Today’s family has the greatest opportunity the family ever had to act significantly so as to assure the continuance of all that makes people human—the virtues of justice, freedom, love, prudence, and courage.

Where can we go to hear things like this today? Who’s teaching this? Who’s explaining this? Where can we go to find out this information that teaches and shows and demonstrates and proves how important the family unit is and what we can do to keep it together? On page 12 this little book says:

Parents are greatly concerned about preparation of their children for graduation into maturity. This is fit and proper, because it is in the family that a child develops his attitude toward life.

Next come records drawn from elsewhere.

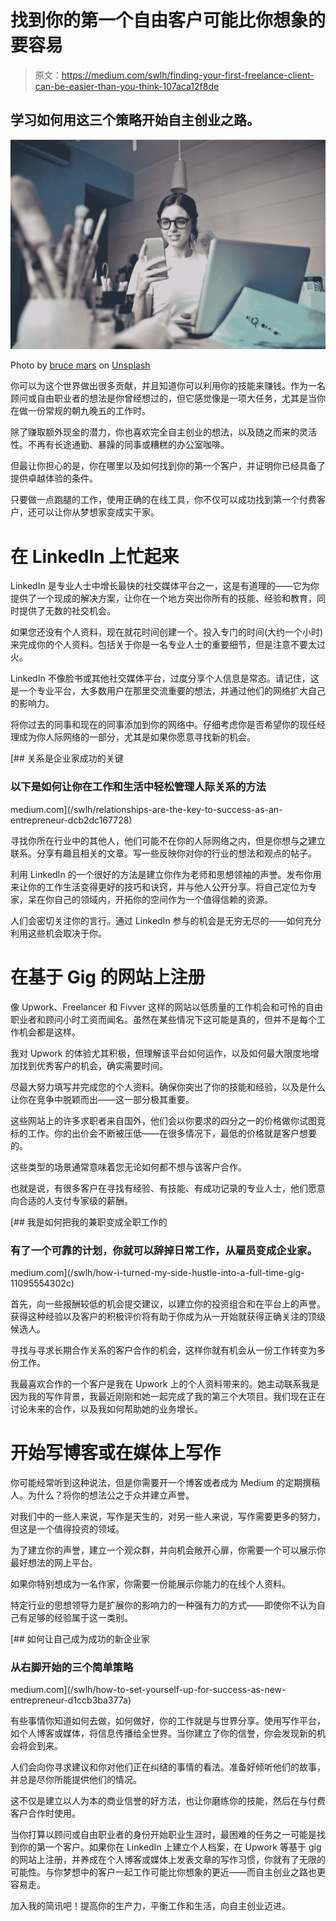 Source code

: # 找到你的第一个自由客户可能比你想象的要容易

> 原文：<https://medium.com/swlh/finding-your-first-freelance-client-can-be-easier-than-you-think-107aca12f8de>

## 学习如何用这三个策略开始自主创业之路。

![](img/5c90090380b14c71ca2535a871a4f755.png)

Photo by [bruce mars](https://unsplash.com/@brucemars?utm_source=medium&utm_medium=referral) on [Unsplash](https://unsplash.com?utm_source=medium&utm_medium=referral)

你可以为这个世界做出很多贡献，并且知道你可以利用你的技能来赚钱。作为一名顾问或自由职业者的想法是你曾经想过的，但它感觉像是一项大任务，尤其是当你在做一份常规的朝九晚五的工作时。

除了赚取额外现金的潜力，你也喜欢完全自主创业的想法，以及随之而来的灵活性。不再有长途通勤、暴躁的同事或糟糕的办公室咖啡。

但最让你担心的是，你在哪里以及如何找到你的第一个客户，并证明你已经具备了提供卓越体验的条件。

只要做一点跑腿的工作，使用正确的在线工具，你不仅可以成功找到第一个付费客户，还可以让你从梦想家变成实干家。

# 在 LinkedIn 上忙起来

LinkedIn 是专业人士中增长最快的社交媒体平台之一，这是有道理的——它为你提供了一个现成的解决方案，让你在一个地方突出你所有的技能、经验和教育，同时提供了无数的社交机会。

如果您还没有个人资料，现在就花时间创建一个。投入专门的时间(大约一个小时)来完成你的个人资料。包括关于你是一名专业人士的重要细节，但是注意不要太过火。

LinkedIn 不像脸书或其他社交媒体平台，过度分享个人信息是常态。请记住，这是一个专业平台，大多数用户在那里交流重要的想法，并通过他们的网络扩大自己的影响力。

将你过去的同事和现在的同事添加到你的网络中。仔细考虑你是否希望你的现任经理成为你人际网络的一部分，尤其是如果你愿意寻找新的机会。

[](/swlh/relationships-are-the-key-to-success-as-an-entrepreneur-dcb2dc167728) [## 关系是企业家成功的关键

### 以下是如何让你在工作和生活中轻松管理人际关系的方法

medium.com](/swlh/relationships-are-the-key-to-success-as-an-entrepreneur-dcb2dc167728) 

寻找你所在行业中的其他人，他们可能不在你的人际网络之内，但是你想与之建立联系。分享有趣且相关的文章。写一些反映你对你的行业的想法和观点的帖子。

利用 LinkedIn 的一个很好的方法是建立你作为老师和思想领袖的声誉。发布你用来让你的工作生活变得更好的技巧和诀窍，并与他人公开分享。将自己定位为专家，呆在你自己的领域内，开拓你的空间作为一个值得信赖的资源。

人们会密切关注你的言行。通过 LinkedIn 参与的机会是无穷无尽的——如何充分利用这些机会取决于你。

# 在基于 Gig 的网站上注册

像 Upwork、Freelancer 和 Fivver 这样的网站以低质量的工作机会和可怜的自由职业者和顾问小时工资而闻名。虽然在某些情况下这可能是真的，但并不是每个工作机会都是这样。

我对 Upwork 的体验尤其积极，但理解该平台如何运作，以及如何最大限度地增加找到优秀客户的机会，确实需要时间。

尽最大努力填写并完成您的个人资料。确保你突出了你的技能和经验，以及是什么让你在竞争中脱颖而出——这一部分极其重要。

这些网站上的许多求职者来自国外，他们会以你要求的四分之一的价格做你试图竞标的工作。你的出价会不断被压低——在很多情况下，最低的价格就是客户想要的。

这些类型的场景通常意味着您无论如何都不想与该客户合作。

也就是说，有很多客户在寻找有经验、有技能、有成功记录的专业人士，他们愿意向合适的人支付专家级的薪酬。

[](/swlh/how-i-turned-my-side-hustle-into-a-full-time-gig-11095554302c) [## 我是如何把我的兼职变成全职工作的

### 有了一个可靠的计划，你就可以辞掉日常工作，从雇员变成企业家。

medium.com](/swlh/how-i-turned-my-side-hustle-into-a-full-time-gig-11095554302c) 

首先，向一些报酬较低的机会提交建议，以建立你的投资组合和在平台上的声誉。获得这种经验以及客户的积极评价将有助于你成为从一开始就获得正确关注的顶级候选人。

寻找与寻求长期合作关系的客户合作的机会，这样你就有机会从一份工作转变为多份工作。

我最喜欢合作的一个客户是我在 Upwork 上的个人资料带来的。她主动联系我是因为我的写作背景，我最近刚刚和她一起完成了我的第三个大项目。我们现在正在讨论未来的合作，以及我如何帮助她的业务增长。

# 开始写博客或在媒体上写作

你可能经常听到这种说法，但是你需要开一个博客或者成为 Medium 的定期撰稿人。为什么？将你的想法公之于众并建立声誉。

对我们中的一些人来说，写作是天生的，对另一些人来说，写作需要更多的努力，但这是一个值得投资的领域。

为了建立你的声誉，建立一个观众群，并向机会敞开心扉，你需要一个可以展示你最好想法的网上平台。

如果你特别想成为一名作家，你需要一份能展示你能力的在线个人资料。

特定行业的思想领导力是扩展你的影响力的一种强有力的方式——即使你不认为自己有足够的经验属于这一类别。

[](/swlh/how-to-set-yourself-up-for-success-as-new-entrepreneur-d1ccb3ba377a) [## 如何让自己成为成功的新企业家

### 从右脚开始的三个简单策略

medium.com](/swlh/how-to-set-yourself-up-for-success-as-new-entrepreneur-d1ccb3ba377a) 

有些事情你知道如何去做，如何做好，你的工作就是与世界分享。使用写作平台，如个人博客或媒体，将信息传播给全世界。当你建立了你的信誉，你会发现新的机会将会到来。

人们会向你寻求建议和你对他们正在纠结的事情的看法。准备好倾听他们的故事，并总是尽你所能提供他们的情况。

这不仅是建立以人为本的商业信誉的好方法，也让你磨练你的技能，然后在与付费客户合作时使用。

当你打算以顾问或自由职业者的身份开始职业生涯时，最困难的任务之一可能是找到你的第一个客户。如果你在 LinkedIn 上建立个人档案，在 Upwork 等基于 gig 的网站上注册，并养成在个人博客或媒体上发表文章的写作习惯，你就有了无限的可能性。与你梦想中的客户一起工作可能比你想象的更近——而自主创业之路也更容易走。

加入我的简讯吧！提高你的生产力，平衡工作和生活，向自主创业迈进。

But you know, if the family is disintegrating, where does the child develop its attitude toward life? Well, he or she begins to form an attitude as a result of being around their peers. They pick up things at school. They pick up things in the community. They’re just left to themselves to kind of freelance. And first thing you know, attitudes begin to develop that are not all that healthy and will not lead to that much success in their lives, without a proper family in which they can draw information, direction, in which they can be taught what really works and what does not work.

So continuing reading now in this book on page 12:

This is fit and proper, because it is in the family that a child develops his attitude toward life, and it is the family that determines the way he measures up to challenges and the degree in which he lives successfully and happily.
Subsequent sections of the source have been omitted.